Document images with source code:
========================

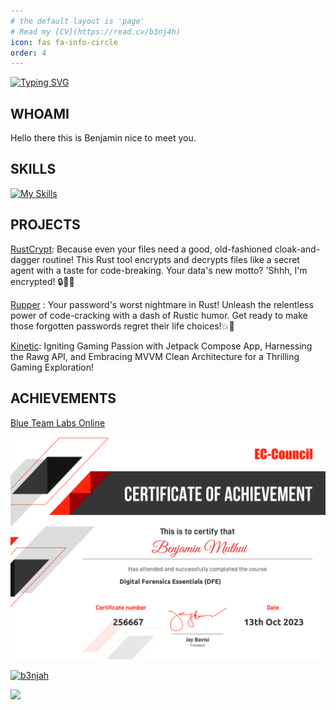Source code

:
 ```yaml
---
# the default layout is 'page'
# Read my [CV](https://read.cv/b3nj4h)
icon: fas fa-info-circle
order: 4
---
```


[![Typing SVG](https://readme-typing-svg.demolab.com/?lines=HI+There+I'M+Benjamin;SOC+Analyst,;Android+Developer,;CTF+Player,;Security+Researcher,;Love+to+learn+new+stuffs&color=cyan&size=25&center=true&vCenter=true&width=600&height=100&)](https://git.io/typing-svg)

## WHOAMI

Hello there this is Benjamin nice to meet you.

## SKILLS

[![My Skills](https://skillicons.dev/icons?i=rust,python,kotlin,dart,androidstudio,flutter,laravel,markdown,git,github,linux,mysql,postman)](https://skillicons.dev)

## PROJECTS

[RustCrypt](https://github.com/B3nj4h/rustcrypt): Because even your files need a good, old-fashioned cloak-and-dagger routine! This Rust tool encrypts and decrypts files like a secret agent with a taste for code-breaking. Your data's new motto? 'Shhh, I'm encrypted! 🔒🕵️‍♂️

[Rupper](https://github.com/B3nj4h/rupper) : Your password's worst nightmare in Rust! Unleash the relentless power of code-cracking with a dash of Rustic humor. Get ready to make those forgotten passwords regret their life choices!💥🔐 

[Kinetic]((https://github.com/B3nj4h/Inverse)): Igniting Gaming Passion with Jetpack Compose App, Harnessing the Rawg API, and Embracing MVVM Clean Architecture for a Thrilling Gaming Exploration!

## ACHIEVEMENTS

[Blue Team Labs Online](https://blueteamlabs.online/public/user/29064d927653e1cdaad8c6)

![img-description](/assets/img/cert/dfe.png)

[![b3njah](https://www.hackthebox.eu/badge/image/421930)](https://app.hackthebox.com/profile/421930)
  
<a href="https://stats.hyochan.dev/en/stats/B3nj4h"><img src="https://stats.hyochan.dev/api/github-stats?login=B3nj4h" width="600" /></a>
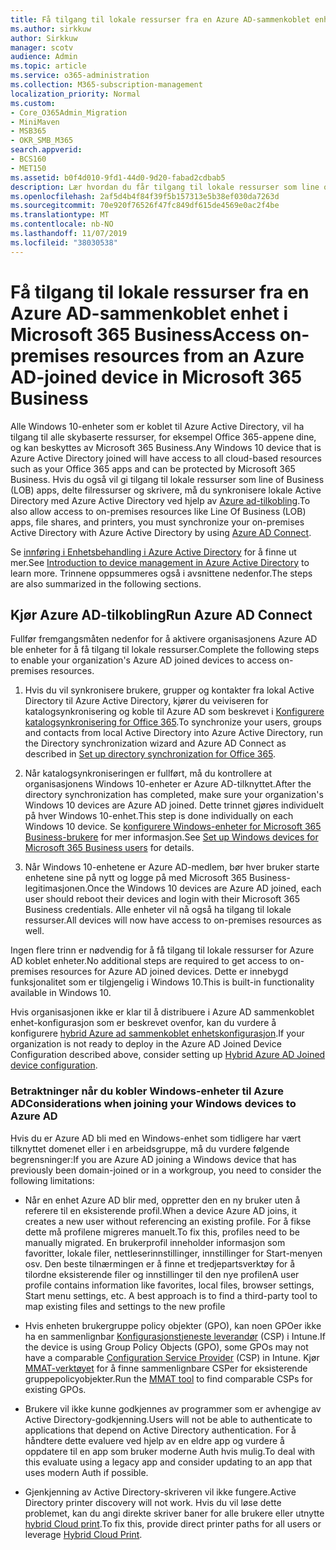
```yaml
---
title: Få tilgang til lokale ressurser fra en Azure AD-sammenkoblet enhet i Microsoft 365 Business
ms.author: sirkkuw
author: Sirkkuw
manager: scotv
audience: Admin
ms.topic: article
ms.service: o365-administration
ms.collection: M365-subscription-management
localization_priority: Normal
ms.custom:
- Core_O365Admin_Migration
- MiniMaven
- MSB365
- OKR_SMB_M365
search.appverid:
- BCS160
- MET150
ms.assetid: b0f4d010-9fd1-44d0-9d20-fabad2cdbab5
description: Lær hvordan du får tilgang til lokale ressurser som line of Business-apper, delte filressurser og skrivere fra en Azure Active Directory som er koblet til Windows 10-enheten.
ms.openlocfilehash: 2af5d4b4f84f39f5b157313e5b38ef030da7263d
ms.sourcegitcommit: 70e920f76526f47fc849df615de4569e0ac2f4be
ms.translationtype: MT
ms.contentlocale: nb-NO
ms.lasthandoff: 11/07/2019
ms.locfileid: "38030538"
---
```

# <a name="access-on-premises-resources-from-an-azure-ad-joined-device-in-microsoft-365-business"></a><span data-ttu-id="1b2a6-103">Få tilgang til lokale ressurser fra en Azure AD-sammenkoblet enhet i Microsoft 365 Business</span><span class="sxs-lookup"><span data-stu-id="1b2a6-103">Access on-premises resources from an Azure AD-joined device in Microsoft 365 Business</span></span>

<span data-ttu-id="1b2a6-104">Alle Windows 10-enheter som er koblet til Azure Active Directory, vil ha tilgang til alle skybaserte ressurser, for eksempel Office 365-appene dine, og kan beskyttes av Microsoft 365 Business.</span><span class="sxs-lookup"><span data-stu-id="1b2a6-104">Any Windows 10 device that is Azure Active Directory joined will have access to all cloud-based resources such as your Office 365 apps and can be protected by Microsoft 365 Business.</span></span> <span data-ttu-id="1b2a6-105">Hvis du også vil gi tilgang til lokale ressurser som line of Business (LOB) apps, delte filressurser og skrivere, må du synkronisere lokale Active Directory med Azure Active Directory ved hjelp av [Azure ad-tilkobling](https://docs.microsoft.com/azure/active-directory/connect/active-directory-aadconnect).</span><span class="sxs-lookup"><span data-stu-id="1b2a6-105">To also allow access to on-premises resources like Line Of Business (LOB) apps, file shares, and printers, you must synchronize your on-premises Active Directory with Azure Active Directory by using [Azure AD Connect](https://docs.microsoft.com/azure/active-directory/connect/active-directory-aadconnect).</span></span> 

<span data-ttu-id="1b2a6-106">Se [innføring i Enhetsbehandling i Azure Active Directory](https://docs.microsoft.com/azure/active-directory/device-management-introduction) for å finne ut mer.</span><span class="sxs-lookup"><span data-stu-id="1b2a6-106">See [Introduction to device management in Azure Active Directory](https://docs.microsoft.com/azure/active-directory/device-management-introduction) to learn more.</span></span>
<span data-ttu-id="1b2a6-107">Trinnene oppsummeres også i avsnittene nedenfor.</span><span class="sxs-lookup"><span data-stu-id="1b2a6-107">The steps are also summarized in the following sections.</span></span>

## <a name="run-azure-ad-connect"></a><span data-ttu-id="1b2a6-108">Kjør Azure AD-tilkobling</span><span class="sxs-lookup"><span data-stu-id="1b2a6-108">Run Azure AD Connect</span></span>

<span data-ttu-id="1b2a6-109">Fullfør fremgangsmåten nedenfor for å aktivere organisasjonens Azure AD ble enheter for å få tilgang til lokale ressurser.</span><span class="sxs-lookup"><span data-stu-id="1b2a6-109">Complete the following steps to enable your organization's Azure AD joined devices to access on-premises resources.</span></span>
  
1. <span data-ttu-id="1b2a6-110">Hvis du vil synkronisere brukere, grupper og kontakter fra lokal Active Directory til Azure Active Directory, kjører du veiviseren for katalogsynkronisering og koble til Azure AD som beskrevet i [Konfigurere katalogsynkronisering for Office 365](https://support.office.com/article/1b3b5318-6977-42ed-b5c7-96fa74b08846).</span><span class="sxs-lookup"><span data-stu-id="1b2a6-110">To synchronize your users, groups and contacts from local Active Directory into Azure Active Directory, run the Directory synchronization wizard and Azure AD Connect as described in [Set up directory synchronization for Office 365](https://support.office.com/article/1b3b5318-6977-42ed-b5c7-96fa74b08846).</span></span>
    
2. <span data-ttu-id="1b2a6-111">Når katalogsynkroniseringen er fullført, må du kontrollere at organisasjonens Windows 10-enheter er Azure AD-tilknyttet.</span><span class="sxs-lookup"><span data-stu-id="1b2a6-111">After the directory synchronization has completed, make sure your organization's Windows 10 devices are Azure AD joined.</span></span> <span data-ttu-id="1b2a6-112">Dette trinnet gjøres individuelt på hver Windows 10-enhet.</span><span class="sxs-lookup"><span data-stu-id="1b2a6-112">This step is done individually on each Windows 10 device.</span></span> <span data-ttu-id="1b2a6-113">Se [konfigurere Windows-enheter for Microsoft 365 Business-brukere](set-up-windows-devices.md) for mer informasjon.</span><span class="sxs-lookup"><span data-stu-id="1b2a6-113">See [Set up Windows devices for Microsoft 365 Business users](set-up-windows-devices.md) for details.</span></span> 
    
3. <span data-ttu-id="1b2a6-114">Når Windows 10-enhetene er Azure AD-medlem, bør hver bruker starte enhetene sine på nytt og logge på med Microsoft 365 Business-legitimasjonen.</span><span class="sxs-lookup"><span data-stu-id="1b2a6-114">Once the Windows 10 devices are Azure AD joined, each user should reboot their devices and login with their Microsoft 365 Business credentials.</span></span> <span data-ttu-id="1b2a6-115">Alle enheter vil nå også ha tilgang til lokale ressurser.</span><span class="sxs-lookup"><span data-stu-id="1b2a6-115">All devices will now have access to on-premises resources as well.</span></span>
    
<span data-ttu-id="1b2a6-116">Ingen flere trinn er nødvendig for å få tilgang til lokale ressurser for Azure AD koblet enheter.</span><span class="sxs-lookup"><span data-stu-id="1b2a6-116">No additional steps are required to get access to on-premises resources for Azure AD joined devices.</span></span> <span data-ttu-id="1b2a6-117">Dette er innebygd funksjonalitet som er tilgjengelig i Windows 10.</span><span class="sxs-lookup"><span data-stu-id="1b2a6-117">This is built-in functionality available in Windows 10.</span></span> 
  
<span data-ttu-id="1b2a6-118">Hvis organisasjonen ikke er klar til å distribuere i Azure AD sammenkoblet enhet-konfigurasjon som er beskrevet ovenfor, kan du vurdere å konfigurere [hybrid Azure ad sammenkoblet enhetskonfigurasjon](manage-windows-devices.md).</span><span class="sxs-lookup"><span data-stu-id="1b2a6-118">If your organization is not ready to deploy in the Azure AD Joined Device Configuration described above, consider setting up [Hybrid Azure AD Joined device configuration](manage-windows-devices.md).</span></span>
  
### <a name="considerations-when-joining-your-windows-devices-to-azure-ad"></a><span data-ttu-id="1b2a6-119">Betraktninger når du kobler Windows-enheter til Azure AD</span><span class="sxs-lookup"><span data-stu-id="1b2a6-119">Considerations when joining your Windows devices to Azure AD</span></span>

<span data-ttu-id="1b2a6-120">Hvis du er Azure AD bli med en Windows-enhet som tidligere har vært tilknyttet domenet eller i en arbeidsgruppe, må du vurdere følgende begrensninger:</span><span class="sxs-lookup"><span data-stu-id="1b2a6-120">If you are Azure AD joining a Windows device that has previously been domain-joined or in a workgroup, you need to consider the following limitations:</span></span>
  
- <span data-ttu-id="1b2a6-121">Når en enhet Azure AD blir med, oppretter den en ny bruker uten å referere til en eksisterende profil.</span><span class="sxs-lookup"><span data-stu-id="1b2a6-121">When a device Azure AD joins, it creates a new user without referencing an existing profile.</span></span> <span data-ttu-id="1b2a6-122">For å fikse dette må profilene migreres manuelt.</span><span class="sxs-lookup"><span data-stu-id="1b2a6-122">To fix this, profiles need to be manually migrated.</span></span> <span data-ttu-id="1b2a6-123">En brukerprofil inneholder informasjon som favoritter, lokale filer, nettleserinnstillinger, innstillinger for Start-menyen osv. Den beste tilnærmingen er å finne et tredjepartsverktøy for å tilordne eksisterende filer og innstillinger til den nye profilen</span><span class="sxs-lookup"><span data-stu-id="1b2a6-123">A user profile contains information like favorites, local files, browser settings, Start menu settings, etc. A best approach is to find a third-party tool to map existing files and settings to the new profile</span></span>

- <span data-ttu-id="1b2a6-124">Hvis enheten brukergruppe policy objekter (GPO), kan noen GPOer ikke ha en sammenlignbar [Konfigurasjonstjeneste leverandør](https://docs.microsoft.com/windows/configuration/provisioning-packages/how-it-pros-can-use-configuration-service-providers) (CSP) i Intune.</span><span class="sxs-lookup"><span data-stu-id="1b2a6-124">If the device is using Group Policy Objects (GPO), some GPOs may not have a comparable [Configuration Service Provider](https://docs.microsoft.com/windows/configuration/provisioning-packages/how-it-pros-can-use-configuration-service-providers) (CSP) in Intune.</span></span> <span data-ttu-id="1b2a6-125">Kjør [MMAT-verktøyet](https://www.microsoft.com/download/details.aspx?id=45520) for å finne sammenlignbare CSPer for eksisterende gruppepolicyobjekter.</span><span class="sxs-lookup"><span data-stu-id="1b2a6-125">Run the [MMAT tool](https://www.microsoft.com/download/details.aspx?id=45520) to find comparable CSPs for existing GPOs.</span></span>

- <span data-ttu-id="1b2a6-126">Brukere vil ikke kunne godkjennes av programmer som er avhengige av Active Directory-godkjenning.</span><span class="sxs-lookup"><span data-stu-id="1b2a6-126">Users will not be able to authenticate to applications that depend on Active Directory authentication.</span></span> <span data-ttu-id="1b2a6-127">For å håndtere dette evaluere ved hjelp av en eldre app og vurdere å oppdatere til en app som bruker moderne Auth hvis mulig.</span><span class="sxs-lookup"><span data-stu-id="1b2a6-127">To deal with this evaluate using a legacy app and consider updating to an app that uses modern Auth if possible.</span></span>

- <span data-ttu-id="1b2a6-128">Gjenkjenning av Active Directory-skriveren vil ikke fungere.</span><span class="sxs-lookup"><span data-stu-id="1b2a6-128">Active Directory printer discovery will not work.</span></span> <span data-ttu-id="1b2a6-129">Hvis du vil løse dette problemet, kan du angi direkte skriver baner for alle brukere eller utnytte [hybrid Cloud print](https://docs.microsoft.com/windows-server/administration/hybrid-cloud-print/hybrid-cloud-print-deploy).</span><span class="sxs-lookup"><span data-stu-id="1b2a6-129">To fix this, provide direct printer paths for all users or leverage [Hybrid Cloud Print](https://docs.microsoft.com/windows-server/administration/hybrid-cloud-print/hybrid-cloud-print-deploy).</span></span>
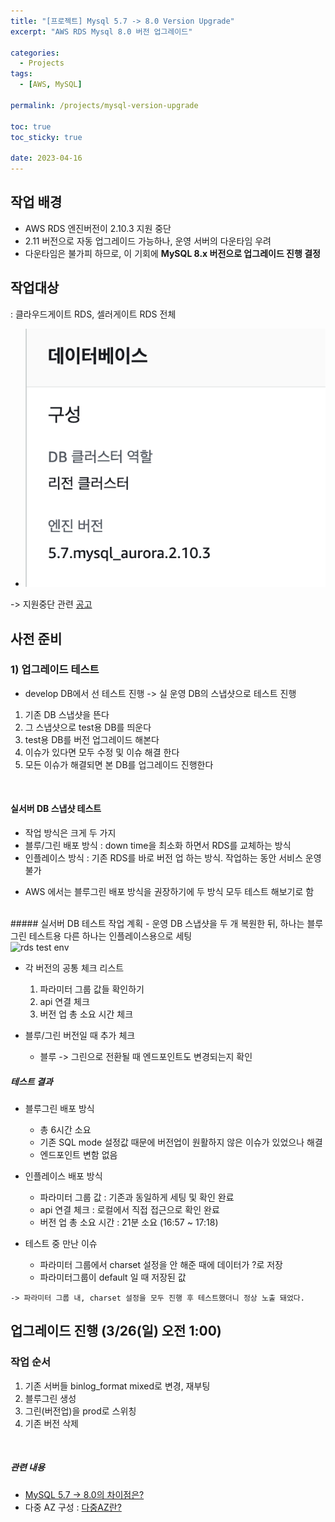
 ```yaml
---
title: "[프로젝트] Mysql 5.7 -> 8.0 Version Upgrade"
excerpt: "AWS RDS Mysql 8.0 버전 업그레이드"

categories:
  - Projects
tags:
  - [AWS, MySQL]

permalink: /projects/mysql-version-upgrade

toc: true
toc_sticky: true

date: 2023-04-16
---
```


## 작업 배경

- AWS RDS 엔진버전이 2.10.3 지원 중단
- 2.11 버전으로 자동 업그레이드 가능하나, 운영 서버의 다운타임 우려
- 다운타임은 불가피 하므로, 이 기회에 <b>MySQL 8.x 버전으로 업그레이드 진행 결정</b>


## 작업대상

: 클라우드게이트 RDS, 셀러게이트 RDS 전체

* <img src="../assets/images/posts_img/region-cluster.png" alt="rds test env">

-> 지원중단 관련 [공고](https://docs.aws.amazon.com/AmazonRDS/latest/AuroraMySQLReleaseNotes/AuroraMySQL.Updates.2103.html)

  

## 사전 준비

### 1) 업그레이드 테스트
- develop DB에서 선 테스트 진행 -> 실 운영 DB의 스냅샷으로 테스트 진행
1. 기존 DB 스냅샷을 뜬다
2. 그 스냅샷으로 test용 DB를 띄운다
3. test용 DB를 버전 업그레이드 해본다
4. 이슈가 있다면 모두 수정 및 이슈 해결 한다
5. 모든 이슈가 해결되면 본 DB를 업그레이드 진행한다
<br>
  

#### 실서버 DB 스냅샷 테스트
* 작업 방식은 크게 두 가지
* 블루/그린 배포 방식 : down time을 최소화 하면서 RDS를 교체하는 방식
* 인플레이스 방식 : 기존 RDS를 바로 버전 업 하는 방식. 작업하는 동안 서비스 운영 불가
- AWS 에서는 블루그린 배포 방식을 권장하기에 두 방식 모두 테스트 해보기로 함

<br>
##### 실서버 DB 테스트 작업 계획
- 운영 DB 스냅샷을 두 개 복원한 뒤, 하나는 블루그린 테스트용 다른 하나는 인플레이스용으로 세팅<br>
<img src="https://harim2da.github.io/assets/images/posts_img/testrds.png" alt="rds test env">

- 각 버전의 공통 체크 리스트<br>
	1. 파라미터 그룹 값들 확인하기
	2. api 연결 체크
	3. 버전 업 총 소요 시간 체크

- 블루/그린 버전일 때 추가 체크
	- 블루 -> 그린으로 전환될 때 엔드포인트도 변경되는지 확인

  

##### 테스트 결과

- 블루그린 배포 방식
	- 총 6시간 소요
	- 기존 SQL mode 설정값 때문에 버전업이 원활하지 않은 이슈가 있었으나 해결
	- 엔드포인트 변함 없음
- 인플레이스 배포 방식
	- 파라미터 그룹 값 : 기존과 동일하게 세팅 및 확인 완료
	- api 연결 체크 : 로컬에서 직접 접근으로 확인 완료
	- 버전 업 총 소요 시간 : 21분 소요 (16:57 ~ 17:18)

  
- 테스트 중 만난 이슈
	- 파라미터 그룹에서 charset 설정을 안 해준 때에 데이터가 ?로 저장
	- 파라미터그룹이 default 일 때 저장된 값

<!-- - ![[Pasted image 20230317084926.png]] -->
	-> 파라미터 그룹 내, charset 설정을 모두 진행 후 테스트했더니 정상 노출 돼었다.

  
  
  

## 업그레이드 진행 (3/26(일) 오전 1:00)
### 작업 순서
1. 기존 서버들 binlog_format mixed로 변경, 재부팅
2. 블루그린 생성
3. 그린(버전업)을 prod로 스위칭
4. 기존 버전 삭제
<br>


##### 관련 내용
- [MySQL 5.7 -> 8.0의 차이점은?](https://velog.io/@dev-hr2/Mysql-5.7%EA%B3%BC-8.0%EC%9D%98-%EC%B0%A8%EC%9D%B4%EC%A0%90%EC%9D%80)
- 다중 AZ 구성 : [다중AZ란?](https://docs.aws.amazon.com/ko_kr/AmazonRDS/latest/UserGuide/Concepts.MultiAZ.html)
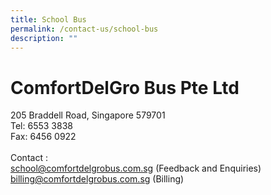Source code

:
 ```yaml
---
title: School Bus
permalink: /contact-us/school-bus
description: ""
---
```

# ComfortDelGro Bus Pte Ltd

205 Braddell Road, Singapore 579701
<br>Tel: 6553 3838
<br>Fax: 6456 0922
<br><br>Contact : <br>
school@comfortdelgrobus.com.sg (Feedback and Enquiries)<br>
billing@comfortdelgrobus.com.sg (Billing)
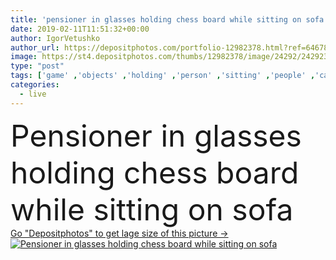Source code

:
 ```yaml
---
title: 'pensioner in glasses holding chess board while sitting on sofa'
date: 2019-02-11T11:51:32+00:00
author: IgorVetushko
author_url: https://depositphotos.com/portfolio-12982378.html?ref=64678756
image: https://st4.depositphotos.com/thumbs/12982378/image/24292/242923702/api_thumb_450.jpg?forcejpeg=true
type: "post"
tags: ['game' ,'objects' ,'holding' ,'person' ,'sitting' ,'people' ,'caucasian' ,'male' ,'man' ,'old' ,'modern' ,'home' ,'accessories' ,'indoors' ,'glasses' ,'apartment' ,'casual' ,'senior' ,'Retired' ,'retirement' ,'elderly' ,'sofa' ,'chess' ,'mustache' ,'elder' ,'pensioner' ,'Living Room' ,'Grey Hair' ,'chess board' ]
categories: 
  - live
---
```

<div aling="center">
            <font size="60"> Pensioner in glasses holding chess board while sitting on sofa</font>   
</div>
<div>
    <a href='https://depositphotos.com/242923702/stock-photo-pensioner-glasses-holding-chess-board.html?ref=64678756' target=_blank > Go "Depositphotos" to get lage size of this picture ->
        <img href='https://depositphotos.com/242923702/stock-photo-pensioner-glasses-holding-chess-board.html?ref=64678756' src='https://st4.depositphotos.com/12982378/24292/i/950/depositphotos_242923702-stock-photo-pensioner-glasses-holding-chess-board.jpg?forcejpeg=true' alt='Pensioner in glasses holding chess board while sitting on sofa' >
    </a>
</div>
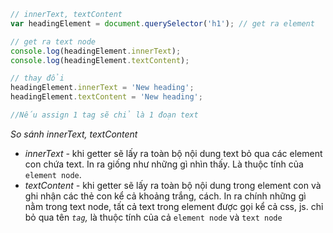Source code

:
 ```jsx
// innerText, textContent
var headingElement = document.querySelector('h1'); // get ra element

// get ra text node
console.log(headingElement.innerText);
console.log(headingElement.textContent);

// thay đổi
headingElement.innerText = 'New heading';
headingElement.textContent = 'New heading';

//Nếu assign 1 tag sẽ chỉ là 1 đoạn text
```

_So sánh innerText, textContent_

-   _innerText -_ khi getter sẽ lấy ra toàn bộ nội dung text bỏ qua các element con chứa text. In ra giống như những gì nhìn thấy. Là thuộc tính của `element node`.
-   _textContent -_ khi getter sẽ lấy ra toàn bộ nội dung trong element con và ghi nhận các thẻ con kể cả khoảng trắng, cách. In ra chính những gì nằm trong text node, tất cả text trong element được gọi kể cả css, js. chỉ bỏ qua tên _`tag`,_ là thuộc tính của cả `element node` và `text node`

========================

• **Assignment**
Copy each line above where the string "headingElement" occurs.

• **Solution to the problem**
var headingElement = document.querySelector('h1'); // get ra element
console.log(headingElement.innerText);
console.log(headingElement.textContent);
headingElement.innerText = 'New heading';
headingElement.textContent = 'New heading';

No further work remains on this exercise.